The last part of a CREATE TABLE statement can be definition of the new table's partitions. In the case of RANGE partitioning, the syntax is the following:

PARTITION BY RANGE (partitioning_expression)
(
	PARTITION partition_name VALUES LESS THAN (value),
	[ PARTITION partition_name VALUES LESS THAN (value), ... ]
)

PARTITION BY RANGE indicates that the partitioning type is RANGE.

The partitioning_expression is an SQL expression that returns a value from each row. In the simplest cases, it is a column name. This value is used to determine which partition should contain a row.

partition_name is the name of a partition.

value indicates the upper bound for that partition. The values must be ascending. For the first partition, the lower limit is NULL. When trying to insert a row, if its value is higher than the upper limit of the last partition, the row will be rejected (with an error, if the IGNORE keyword is not used).
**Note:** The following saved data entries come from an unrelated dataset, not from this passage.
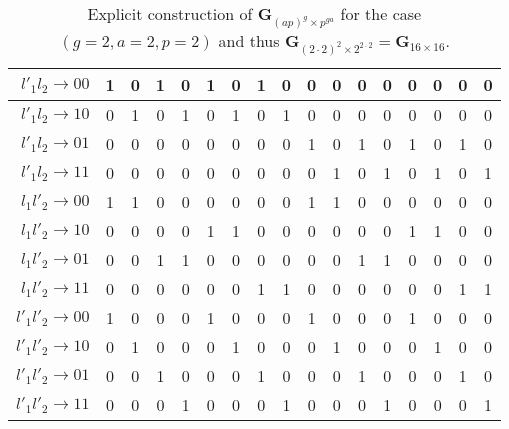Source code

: \begin{table}
\begin{tabular}{ r || c | c | c | c | c | c | c | c | c | c | c | c | c | c | c | c }
    $l'_1 l_2 \rightarrow 00$ & 1 & 0 & 1 & 0 & 1 & 0 & 1 & 0 & 0 & 0 & 0 & 0 & 0 & 0 & 0 & 0\\ \hline
    $l'_1 l_2 \rightarrow 10$ & 0 & 1 & 0 & 1 & 0 & 1 & 0 & 1 & 0 & 0 & 0 & 0 & 0 & 0 & 0 & 0\\ \hline
    $l'_1 l_2 \rightarrow 01$ & 0 & 0 & 0 & 0 & 0 & 0 & 0 & 0 & 1 & 0 & 1 & 0 & 1 & 0 & 1 & 0\\ \hline
    $l'_1 l_2 \rightarrow 11$ & 0 & 0 & 0 & 0 & 0 & 0 & 0 & 0 & 0 & 1 & 0 & 1 & 0 & 1 & 0 & 1\\ \hline
            
    $l_1 l'_2 \rightarrow 00$ & 1 & 1 & 0 & 0 & 0 & 0 & 0 & 0 & 1 & 1 & 0 & 0 & 0 & 0 & 0 & 0\\ \hline
    $l_1 l'_2 \rightarrow 10$ & 0 & 0 & 0 & 0 & 1 & 1 & 0 & 0 & 0 & 0 & 0 & 0 & 1 & 1 & 0 & 0\\ \hline
    $l_1 l'_2 \rightarrow 01$ & 0 & 0 & 1 & 1 & 0 & 0 & 0 & 0 & 0 & 0 & 1 & 1 & 0 & 0 & 0 & 0\\ \hline
    $l_1 l'_2 \rightarrow 11$ & 0 & 0 & 0 & 0 & 0 & 0 & 1 & 1 & 0 & 0 & 0 & 0 & 0 & 0 & 1 & 1\\ \hline
    
    $l'_1 l'_2 \rightarrow 00$ & 1 & 0 & 0 & 0 & 1 & 0 & 0 & 0 & 1 & 0 & 0 & 0 & 1 & 0 & 0 & 0\\ \hline
    $l'_1 l'_2 \rightarrow 10$ & 0 & 1 & 0 & 0 & 0 & 1 & 0 & 0 & 0 & 1 & 0 & 0 & 0 & 1 & 0 & 0\\ \hline
    $l'_1 l'_2 \rightarrow 01$ & 0 & 0 & 1 & 0 & 0 & 0 & 1 & 0 & 0 & 0 & 1 & 0 & 0 & 0 & 1 & 0\\ \hline
    $l'_1 l'_2 \rightarrow 11$ & 0 & 0 & 0 & 1 & 0 & 0 & 0 & 1 & 0 & 0 & 0 & 1 & 0 & 0 & 0 & 1\\
    \end{tabular}
\caption{Explicit construction of $\mathbf{G}_{(ap)^g \times p^{ga}}$ for the case $(g=2,a=2,p=2)$ and thus $\mathbf{G}_{(2 \cdot 2)^2 \times 2^{2 \cdot 2}} = \mathbf{G}_{16 \times 16}$.}
\label{tab:logmat222}
\end{table}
If this is a problem, MAXVALUE can be specified as a value for the last partition. Note however that it is not possible to split partitions of an existing RANGE partitioned table. New partitions can be appended, but this will not be possible if the last partition's higher bound is MAXVALUE.

Use cases

A typical use case is when we want to partition a table whose rows refer to a moment or period in time; for example commercial transactions, blog posts, or events of some kind. We can partition the table by year, to keep all recent data in one partition and distribute historical data in big partitions that are stored on slower disks. Or, if our queries always read rows which refer to the same month or week, we can partition the table by month or year week (in this case, historical data and recent data will be stored together).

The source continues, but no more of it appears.